(Records for processing begins)
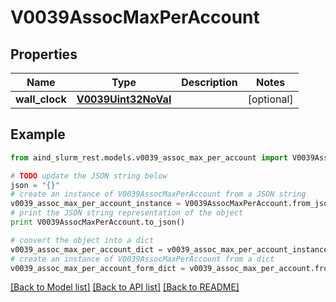 # V0039AssocMaxPerAccount


## Properties

Name | Type | Description | Notes
------------ | ------------- | ------------- | -------------
**wall_clock** | [**V0039Uint32NoVal**](V0039Uint32NoVal.md) |  | [optional] 

## Example

```python
from aind_slurm_rest.models.v0039_assoc_max_per_account import V0039AssocMaxPerAccount

# TODO update the JSON string below
json = "{}"
# create an instance of V0039AssocMaxPerAccount from a JSON string
v0039_assoc_max_per_account_instance = V0039AssocMaxPerAccount.from_json(json)
# print the JSON string representation of the object
print V0039AssocMaxPerAccount.to_json()

# convert the object into a dict
v0039_assoc_max_per_account_dict = v0039_assoc_max_per_account_instance.to_dict()
# create an instance of V0039AssocMaxPerAccount from a dict
v0039_assoc_max_per_account_form_dict = v0039_assoc_max_per_account.from_dict(v0039_assoc_max_per_account_dict)
```
[[Back to Model list]](../README.md#documentation-for-models) [[Back to API list]](../README.md#documentation-for-api-endpoints) [[Back to README]](../README.md)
(Records for processing ends)
__Required action__.
Reproduce each entry word for word and cut the images.

__Exercise solution__.
 # V0039AssocMaxPerAccount


## Properties

Name | Type | Description | Notes
------------ | ------------- | ------------- | -------------
**wall_clock** | [**V0039Uint32NoVal**](V0039Uint32NoVal.md) |  | [optional] 

## Example

```python
from aind_slurm_rest.models.v0039_assoc_max_per_account import V0039AssocMaxPerAccount

# TODO update the JSON string below
json = "{}"
# create an instance of V0039AssocMaxPerAccount from a JSON string
v0039_assoc_max_per_account_instance = V0039AssocMaxPerAccount.from_json(json)
# print the JSON string representation of the object
print V0039AssocMaxPerAccount.to_json()

# convert the object into a dict
v0039_assoc_max_per_account_dict = v0039_assoc_max_per_account_instance.to_dict()
# create an instance of V0039AssocMaxPerAccount from a dict
v0039_assoc_max_per_account_form_dict = v0039_assoc_max_per_account.from_dict(v0039_assoc_max_per_account_dict)
```
[[Back to Model list]](../README.md#documentation-for-models) [[Back to API list]](../README.md#documentation-for-api-endpoints) [[Back to README]](../README.md)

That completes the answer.